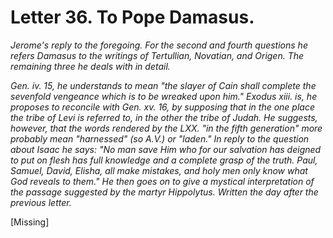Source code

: <h1>Letter 36. To Pope Damasus.</h1>

<p><i>Jerome's reply to the foregoing. For the second and fourth questions he refers Damasus to the writings of Tertullian, Novatian, and Origen. The remaining three he deals with in detail.

Gen. iv. 15, he understands to mean "the slayer of Cain shall complete the sevenfold vengeance which is to be wreaked upon him." Exodus xiii. is, he proposes to reconcile with Gen. xv. 16, by supposing that in the one place the tribe of Levi is referred to, in the other the tribe of Judah. He suggests, however, that the words rendered by the LXX. "in the fifth generation" more probably mean "harnessed" (so A.V.) or "laden." In reply to the question about Isaac he says: "No man save Him who for our salvation has deigned to put on flesh has full knowledge and a complete grasp of the truth. Paul, Samuel, David, Elisha, all make mistakes, and holy men only know what God reveals to them." He then goes on to give a mystical interpretation of the passage suggested by the martyr Hippolytus. Written the day after the previous letter.</i></p>

[Missing]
__________________________________________________
→ Work order
Please count the lines in the data that include the word "reply" and report the number by itself.

→ Answer for the task
2